Embattled Hong Kong Chief Executive Carrie Lam has formally withdrew a controversial extradition bill which ignited violent mass protests across the semi-autonomous city in the last three months.
“We must find ways to address the discontent in society and look for solutions. After more than two months of social unrest, it is obvious to many that this discontentment extends far beyond the bill,” Lam said while making a video statement.
The decision marked a dramatic U-turn for Lam, who succumbed to pressure from the protesters’ five main demands, one of which called for the full withdrawal of the bill which would have allowed criminal suspects to be extradited to mainland China for trial.
However, Lam did not cave in as far as the other four demands of the demonstrators went, including more democratic rights for the city and independent commission into alleged police brutality, asserting that all inquiries would be done by the existing Independent Police Complaints Council (IPCC).
Lam also announced the addition of a former education bureau chief and former judge to the IPCC. Underlining that her government’s priority was to restore law and order in Hong Kong, the pro-Beijing leader said, “Let’s replace conflicts with conversations and let’s look for solutions.”
Earlier in June, Lam had suspended the bill and said that it was ‘dead’, but the protesters have long been suspicious of her government’s refusal to formally withdraw the proposed legislation and feared it could be revived later.

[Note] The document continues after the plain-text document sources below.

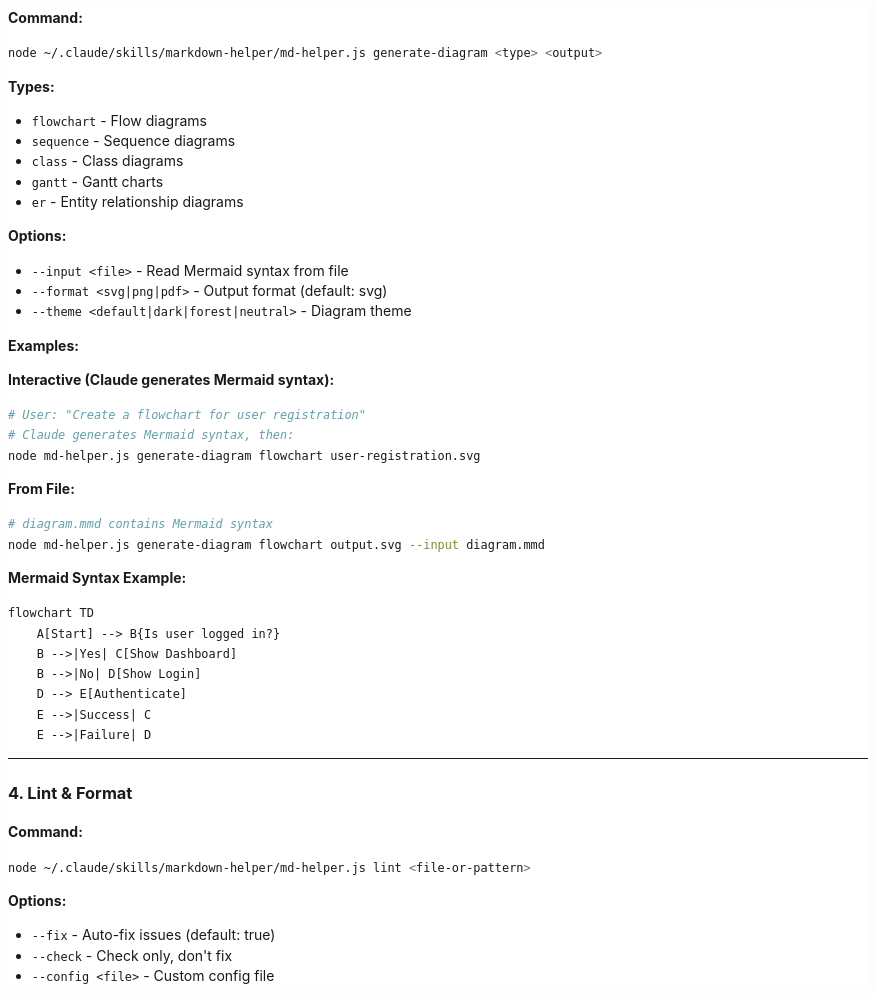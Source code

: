 **Command:**
```bash
node ~/.claude/skills/markdown-helper/md-helper.js generate-diagram <type> <output>
```

**Types:**
- `flowchart` - Flow diagrams
- `sequence` - Sequence diagrams
- `class` - Class diagrams
- `gantt` - Gantt charts
- `er` - Entity relationship diagrams

**Options:**
- `--input <file>` - Read Mermaid syntax from file
- `--format <svg|png|pdf>` - Output format (default: svg)
- `--theme <default|dark|forest|neutral>` - Diagram theme

**Examples:**

**Interactive (Claude generates Mermaid syntax):**
```bash
# User: "Create a flowchart for user registration"
# Claude generates Mermaid syntax, then:
node md-helper.js generate-diagram flowchart user-registration.svg
```

**From File:**
```bash
# diagram.mmd contains Mermaid syntax
node md-helper.js generate-diagram flowchart output.svg --input diagram.mmd
```

**Mermaid Syntax Example:**
```mermaid
flowchart TD
    A[Start] --> B{Is user logged in?}
    B -->|Yes| C[Show Dashboard]
    B -->|No| D[Show Login]
    D --> E[Authenticate]
    E -->|Success| C
    E -->|Failure| D
```

---

### 4. Lint & Format

**Command:**
```bash
node ~/.claude/skills/markdown-helper/md-helper.js lint <file-or-pattern>
```

**Options:**
- `--fix` - Auto-fix issues (default: true)
- `--check` - Check only, don't fix
- `--config <file>` - Custom config file
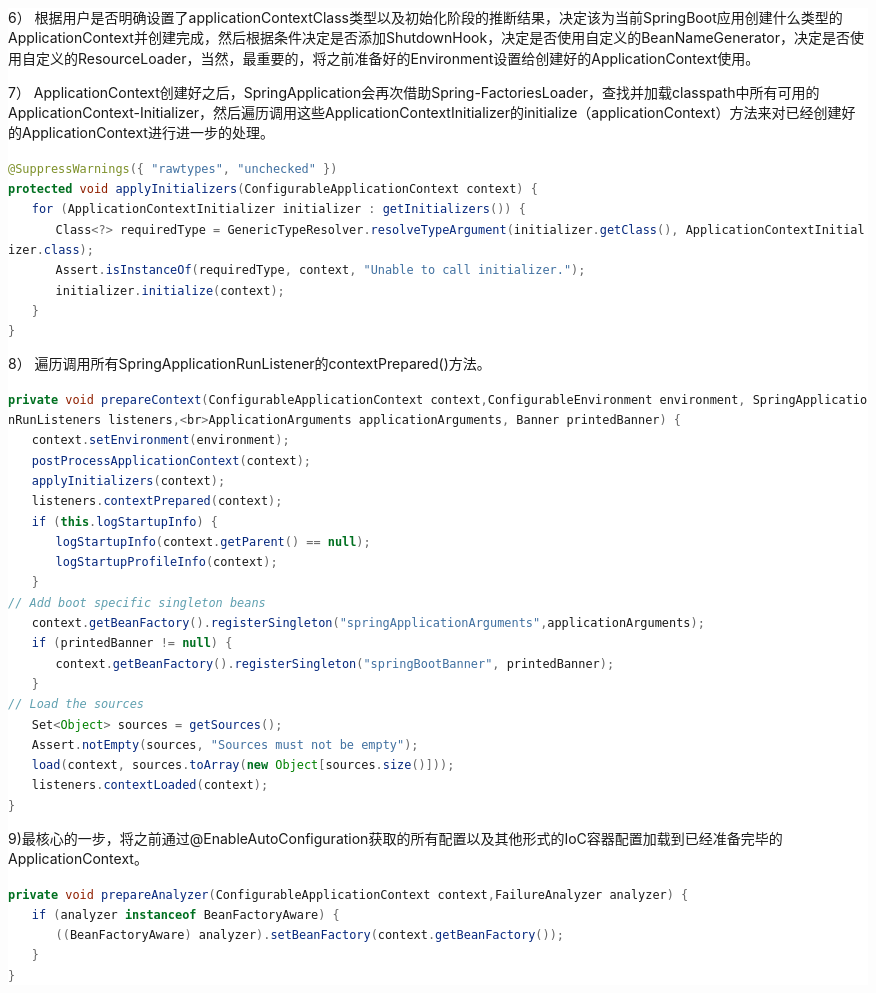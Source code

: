 6） 根据用户是否明确设置了applicationContextClass类型以及初始化阶段的推断结果，决定该为当前SpringBoot应用创建什么类型的ApplicationContext并创建完成，然后根据条件决定是否添加ShutdownHook，决定是否使用自定义的BeanNameGenerator，决定是否使用自定义的ResourceLoader，当然，最重要的，将之前准备好的Environment设置给创建好的ApplicationContext使用。

7） ApplicationContext创建好之后，SpringApplication会再次借助Spring-FactoriesLoader，查找并加载classpath中所有可用的ApplicationContext-Initializer，然后遍历调用这些ApplicationContextInitializer的initialize（applicationContext）方法来对已经创建好的ApplicationContext进行进一步的处理。

```java
@SuppressWarnings({ "rawtypes", "unchecked" })
protected void applyInitializers(ConfigurableApplicationContext context) {
　　for (ApplicationContextInitializer initializer : getInitializers()) {
　　　　Class<?> requiredType = GenericTypeResolver.resolveTypeArgument(initializer.getClass(), ApplicationContextInitializer.class);
　　　　Assert.isInstanceOf(requiredType, context, "Unable to call initializer.");
　　　　initializer.initialize(context);
　　}
}
```

8） 遍历调用所有SpringApplicationRunListener的contextPrepared()方法。

```java
private void prepareContext(ConfigurableApplicationContext context,ConfigurableEnvironment environment, SpringApplicationRunListeners listeners,<br>ApplicationArguments applicationArguments, Banner printedBanner) {
　　context.setEnvironment(environment);
　　postProcessApplicationContext(context);
　　applyInitializers(context);
　　listeners.contextPrepared(context);
　　if (this.logStartupInfo) {
　　　　logStartupInfo(context.getParent() == null);
　　　　logStartupProfileInfo(context);
　　}
// Add boot specific singleton beans
　　context.getBeanFactory().registerSingleton("springApplicationArguments",applicationArguments);
　　if (printedBanner != null) {
　　　　context.getBeanFactory().registerSingleton("springBootBanner", printedBanner);
　　}
// Load the sources
　　Set<Object> sources = getSources();
　　Assert.notEmpty(sources, "Sources must not be empty");
　　load(context, sources.toArray(new Object[sources.size()]));
　　listeners.contextLoaded(context);
}
```

9)最核心的一步，将之前通过@EnableAutoConfiguration获取的所有配置以及其他形式的IoC容器配置加载到已经准备完毕的ApplicationContext。

 ```java
private void prepareAnalyzer(ConfigurableApplicationContext context,FailureAnalyzer analyzer) {
　　if (analyzer instanceof BeanFactoryAware) {
　　　　((BeanFactoryAware) analyzer).setBeanFactory(context.getBeanFactory());
　　}
}
 ```
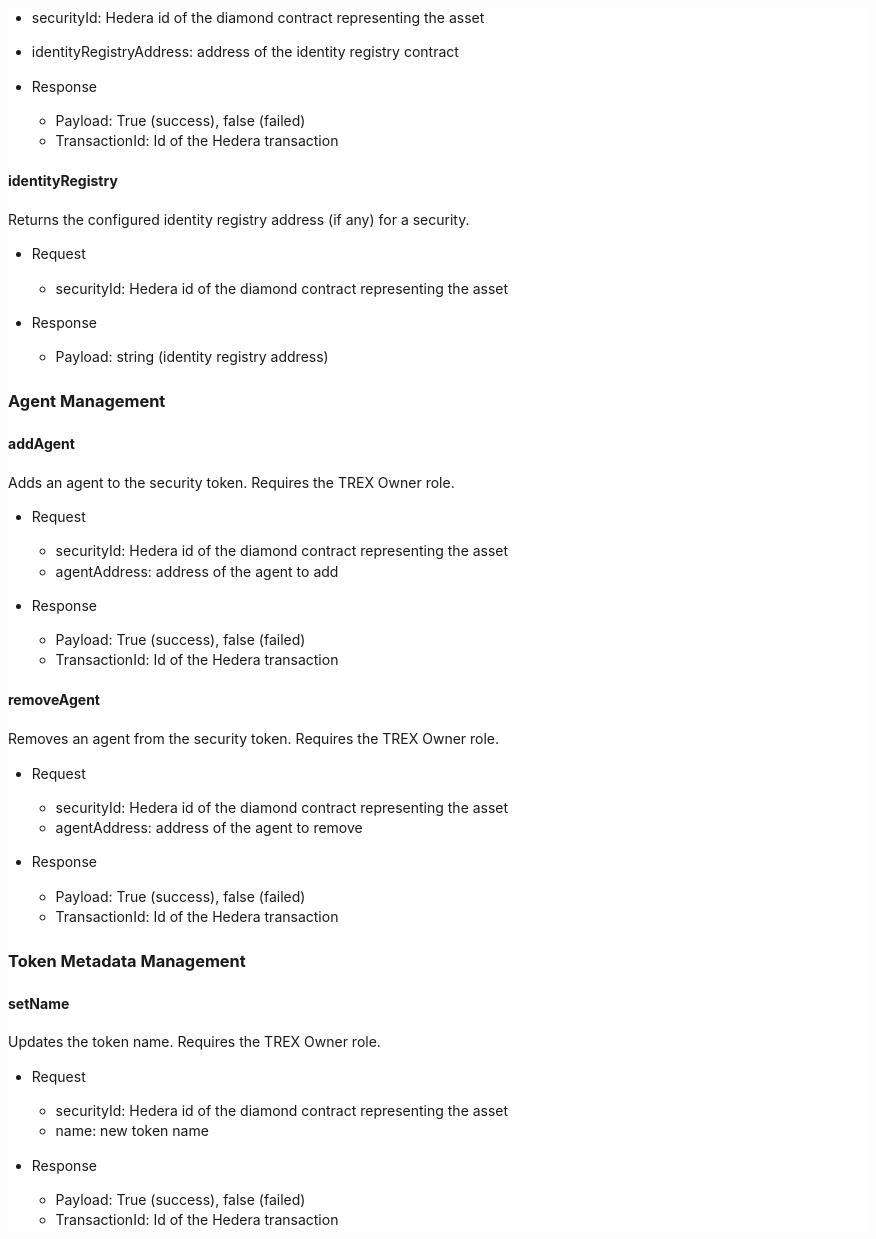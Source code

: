   - securityId: Hedera id of the diamond contract representing the asset
  - identityRegistryAddress: address of the identity registry contract

- Response
  - Payload: True (success), false (failed)
  - TransactionId: Id of the Hedera transaction

#### identityRegistry

Returns the configured identity registry address (if any) for a security.

- Request

  - securityId: Hedera id of the diamond contract representing the asset

- Response
  - Payload: string (identity registry address)

### Agent Management

#### addAgent

Adds an agent to the security token. Requires the TREX Owner role.

- Request

  - securityId: Hedera id of the diamond contract representing the asset
  - agentAddress: address of the agent to add

- Response
  - Payload: True (success), false (failed)
  - TransactionId: Id of the Hedera transaction

#### removeAgent

Removes an agent from the security token. Requires the TREX Owner role.

- Request

  - securityId: Hedera id of the diamond contract representing the asset
  - agentAddress: address of the agent to remove

- Response
  - Payload: True (success), false (failed)
  - TransactionId: Id of the Hedera transaction

### Token Metadata Management

#### setName

Updates the token name. Requires the TREX Owner role.

- Request

  - securityId: Hedera id of the diamond contract representing the asset
  - name: new token name

- Response
  - Payload: True (success), false (failed)
  - TransactionId: Id of the Hedera transaction
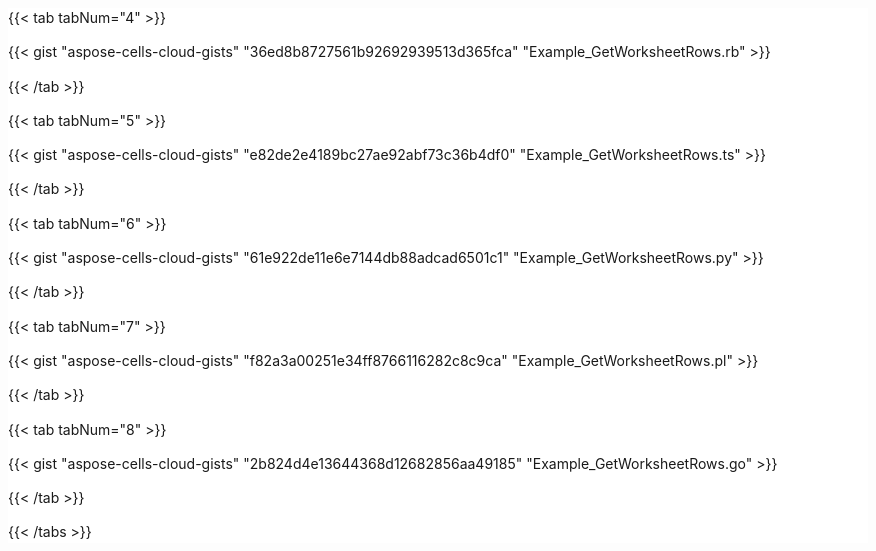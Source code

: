 {{< tab tabNum="4" >}}

{{< gist "aspose-cells-cloud-gists" "36ed8b8727561b92692939513d365fca" "Example_GetWorksheetRows.rb" >}}

{{< /tab >}}

{{< tab tabNum="5" >}}

{{< gist "aspose-cells-cloud-gists" "e82de2e4189bc27ae92abf73c36b4df0" "Example_GetWorksheetRows.ts" >}}

{{< /tab >}}

{{< tab tabNum="6" >}}

{{< gist "aspose-cells-cloud-gists" "61e922de11e6e7144db88adcad6501c1" "Example_GetWorksheetRows.py" >}}

{{< /tab >}}

{{< tab tabNum="7" >}}

{{< gist "aspose-cells-cloud-gists" "f82a3a00251e34ff8766116282c8c9ca" "Example_GetWorksheetRows.pl" >}}

{{< /tab >}}

{{< tab tabNum="8" >}}

{{< gist "aspose-cells-cloud-gists" "2b824d4e13644368d12682856aa49185" "Example_GetWorksheetRows.go" >}}

{{< /tab >}}

{{< /tabs >}}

On Tuesday, the Hong Kong leader said she had not tendered resignation to Beijing, nor even “contemplated to discuss a resignation” with her mainland superiors. Her remarks came after a purported audio recording emerged of her saying she would quit if she had “a choice”.
Last week witnessed some of the fiercest standoffs between protesters and police as security forces carried out mass arrests on the eve of a banned march, and demonstrators lobbed petrol bombs at police headquarters, stations and government buildings in the city.